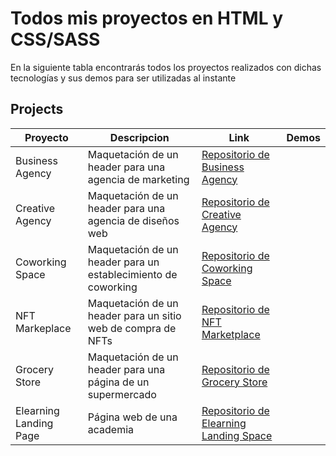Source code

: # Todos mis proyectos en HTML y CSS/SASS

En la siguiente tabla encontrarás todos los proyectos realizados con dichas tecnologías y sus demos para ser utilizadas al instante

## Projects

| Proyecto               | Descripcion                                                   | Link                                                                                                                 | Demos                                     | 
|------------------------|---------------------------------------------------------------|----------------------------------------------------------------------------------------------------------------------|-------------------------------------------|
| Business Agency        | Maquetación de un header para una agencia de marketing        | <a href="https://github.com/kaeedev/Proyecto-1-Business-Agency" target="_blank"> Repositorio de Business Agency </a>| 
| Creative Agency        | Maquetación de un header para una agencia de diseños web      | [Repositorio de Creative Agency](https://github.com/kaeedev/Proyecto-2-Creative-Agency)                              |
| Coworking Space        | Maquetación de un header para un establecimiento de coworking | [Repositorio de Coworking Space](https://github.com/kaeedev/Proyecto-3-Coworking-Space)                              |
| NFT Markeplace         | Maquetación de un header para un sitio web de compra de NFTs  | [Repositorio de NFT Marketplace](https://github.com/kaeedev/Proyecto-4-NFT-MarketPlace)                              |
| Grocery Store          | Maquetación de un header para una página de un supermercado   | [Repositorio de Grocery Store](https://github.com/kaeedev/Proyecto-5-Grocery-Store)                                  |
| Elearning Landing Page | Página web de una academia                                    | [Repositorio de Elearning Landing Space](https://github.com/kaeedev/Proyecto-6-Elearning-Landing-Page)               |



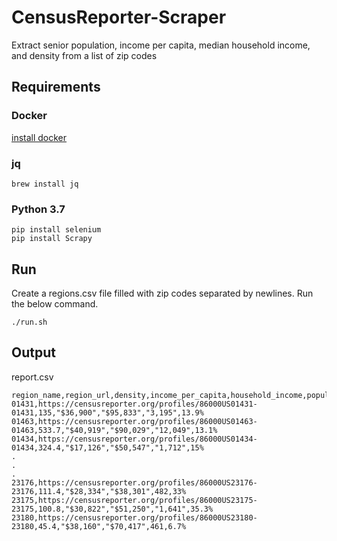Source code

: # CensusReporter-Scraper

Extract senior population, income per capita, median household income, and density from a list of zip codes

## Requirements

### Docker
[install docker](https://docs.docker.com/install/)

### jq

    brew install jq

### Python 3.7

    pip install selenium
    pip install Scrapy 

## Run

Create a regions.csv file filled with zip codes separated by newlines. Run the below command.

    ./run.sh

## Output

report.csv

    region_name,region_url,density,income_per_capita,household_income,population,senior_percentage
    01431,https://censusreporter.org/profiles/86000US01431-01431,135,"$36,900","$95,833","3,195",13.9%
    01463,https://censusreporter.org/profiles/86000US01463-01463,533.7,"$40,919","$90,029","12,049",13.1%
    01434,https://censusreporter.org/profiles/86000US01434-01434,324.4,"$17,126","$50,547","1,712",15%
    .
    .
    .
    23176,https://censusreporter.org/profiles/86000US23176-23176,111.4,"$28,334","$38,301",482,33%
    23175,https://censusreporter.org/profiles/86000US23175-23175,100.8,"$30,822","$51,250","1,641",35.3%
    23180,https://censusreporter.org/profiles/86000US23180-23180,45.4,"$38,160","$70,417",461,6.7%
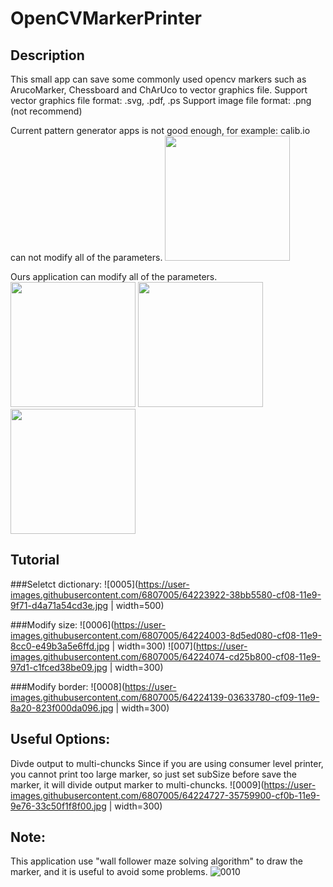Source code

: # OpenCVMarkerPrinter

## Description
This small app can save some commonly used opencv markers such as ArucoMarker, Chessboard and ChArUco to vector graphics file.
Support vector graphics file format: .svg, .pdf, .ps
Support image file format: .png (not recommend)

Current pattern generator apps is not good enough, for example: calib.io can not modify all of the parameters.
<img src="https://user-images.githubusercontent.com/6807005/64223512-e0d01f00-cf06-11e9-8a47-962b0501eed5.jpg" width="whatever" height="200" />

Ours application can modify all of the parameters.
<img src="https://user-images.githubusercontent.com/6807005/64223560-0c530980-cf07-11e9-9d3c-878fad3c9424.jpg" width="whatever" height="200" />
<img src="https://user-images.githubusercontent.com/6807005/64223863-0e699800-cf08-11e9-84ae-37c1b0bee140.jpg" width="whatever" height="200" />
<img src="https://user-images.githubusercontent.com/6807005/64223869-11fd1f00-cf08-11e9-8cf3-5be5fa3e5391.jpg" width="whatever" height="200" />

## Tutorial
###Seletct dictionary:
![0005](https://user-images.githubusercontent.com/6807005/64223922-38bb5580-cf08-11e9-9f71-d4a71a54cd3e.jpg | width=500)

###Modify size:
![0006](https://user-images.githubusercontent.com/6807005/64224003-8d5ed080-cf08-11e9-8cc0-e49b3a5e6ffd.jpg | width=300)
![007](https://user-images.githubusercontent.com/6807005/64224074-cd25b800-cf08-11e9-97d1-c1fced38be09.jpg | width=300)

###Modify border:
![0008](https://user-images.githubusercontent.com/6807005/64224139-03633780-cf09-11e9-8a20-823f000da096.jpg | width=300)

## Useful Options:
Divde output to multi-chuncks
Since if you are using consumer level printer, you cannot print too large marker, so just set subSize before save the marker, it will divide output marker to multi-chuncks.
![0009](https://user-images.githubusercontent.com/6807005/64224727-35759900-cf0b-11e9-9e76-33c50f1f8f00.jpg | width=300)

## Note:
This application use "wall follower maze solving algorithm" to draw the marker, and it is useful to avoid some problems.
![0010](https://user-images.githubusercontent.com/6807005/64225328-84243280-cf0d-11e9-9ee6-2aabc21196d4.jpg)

━━━━━━━━━━━━━━━━━━━━━━━━━━━━━━

What is being asked:
Start at the first line and set down all of the data exactly, passing over the pictures.

Response to the task:
Source code

: # Todos mis proyectos en HTML y CSS/SASS

En la siguiente tabla encontrarás todos los proyectos realizados con dichas tecnologías y sus demos para ser utilizadas al instante

## Projects

| Proyecto               | Descripcion                                                   | Link                                                                                                                 | Demos                                     | 
|------------------------|---------------------------------------------------------------|----------------------------------------------------------------------------------------------------------------------|-------------------------------------------|
| Business Agency        | Maquetación de un header para una agencia de marketing        | <a href="https://github.com/kaeedev/Proyecto-1-Business-Agency" target="_blank"> Repositorio de Business Agency </a>| 
| Creative Agency        | Maquetación de un header para una agencia de diseños web      | [Repositorio de Creative Agency](https://github.com/kaeedev/Proyecto-2-Creative-Agency)                              |
| Coworking Space        | Maquetación de un header para un establecimiento de coworking | [Repositorio de Coworking Space](https://github.com/kaeedev/Proyecto-3-Coworking-Space)                              |
| NFT Markeplace         | Maquetación de un header para un sitio web de compra de NFTs  | [Repositorio de NFT Marketplace](https://github.com/kaeedev/Proyecto-4-NFT-MarketPlace)                              |
| Grocery Store          | Maquetación de un header para una página de un supermercado   | [Repositorio de Grocery Store](https://github.com/kaeedev/Proyecto-5-Grocery-Store)                                  |
| Elearning Landing Page | Página web de una academia                                    | [Repositorio de Elearning Landing Space](https://github.com/kaeedev/Proyecto-6-Elearning-Landing-Page)               |



Source code

: # CensusReporter-Scraper

Extract senior population, income per capita, median household income, and density from a list of zip codes

## Requirements

### Docker
[install docker](https://docs.docker.com/install/)

### jq

    brew install jq

### Python 3.7

    pip install selenium
    pip install Scrapy 

## Run

Create a regions.csv file filled with zip codes separated by newlines. Run the below command.

    ./run.sh

## Output

report.csv

    region_name,region_url,density,income_per_capita,household_income,population,senior_percentage
    01431,https://censusreporter.org/profiles/86000US01431-01431,135,"$36,900","$95,833","3,195",13.9%
    01463,https://censusreporter.org/profiles/86000US01463-01463,533.7,"$40,919","$90,029","12,049",13.1%
    01434,https://censusreporter.org/profiles/86000US01434-01434,324.4,"$17,126","$50,547","1,712",15%
    .
    .
    .
    23176,https://censusreporter.org/profiles/86000US23176-23176,111.4,"$28,334","$38,301",482,33%
    23175,https://censusreporter.org/profiles/86000US23175-23175,100.8,"$30,822","$51,250","1,641",35.3%
    23180,https://censusreporter.org/profiles/86000US23180-23180,45.4,"$38,160","$70,417",461,6.7%
Source code

: # OpenCVMarkerPrinter

## Description
This small app can save some commonly used opencv markers such as ArucoMarker, Chessboard and ChArUco to vector graphics file.
Support vector graphics file format: .svg, .pdf, .ps
Support image file format: .png (not recommend)

Current pattern generator apps is not good enough, for example: calib.io can not modify all of the parameters.
<img src="https://user-images.githubusercontent.com/6807005/64223512-e0d01f00-cf06-11e9-8a47-962b0501eed5.jpg" width="whatever" height="200" />

Ours application can modify all of the parameters.
<img src="https://user-images.githubusercontent.com/6807005/64223560-0c530980-cf07-11e9-9d3c-878fad3c9424.jpg" width="whatever" height="200" />
<img src="https://user-images.githubusercontent.com/6807005/64223863-0e699800-cf08-11e9-84ae-37c1b0bee140.jpg" width="whatever" height="200" />
<img src="https://user-images.githubusercontent.com/6807005/64223869-11fd1f00-cf08-11e9-8cf3-5be5fa3e5391.jpg" width="whatever" height="200" />

## Tutorial
###Seletct dictionary:
![0005](https://user-images.githubusercontent.com/6807005/64223922-38bb5580-cf08-11e9-9f71-d4a71a54cd3e.jpg | width=500)

###Modify size:
![0006](https://user-images.githubusercontent.com/6807005/64224003-8d5ed080-cf08-11e9-8cc0-e49b3a5e6ffd.jpg | width=300)
![007](https://user-images.githubusercontent.com/6807005/64224074-cd25b800-cf08-11e9-97d1-c1fced38be09.jpg | width=300)

###Modify border:
![0008](https://user-images.githubusercontent.com/6807005/64224139-03633780-cf09-11e9-8a20-823f000da096.jpg | width=300)

## Useful Options:
Divde output to multi-chuncks
Since if you are using consumer level printer, you cannot print too large marker, so just set subSize before save the marker, it will divide output marker to multi-chuncks.
![0009](https://user-images.githubusercontent.com/6807005/64224727-35759900-cf0b-11e9-9e76-33c50f1f8f00.jpg | width=300)

## Note:
This application use "wall follower maze solving algorithm" to draw the marker, and it is useful to avoid some problems.
![0010](https://user-images.githubusercontent.com/6807005/64225328-84243280-cf0d-11e9-9ee6-2aabc21196d4.jpg)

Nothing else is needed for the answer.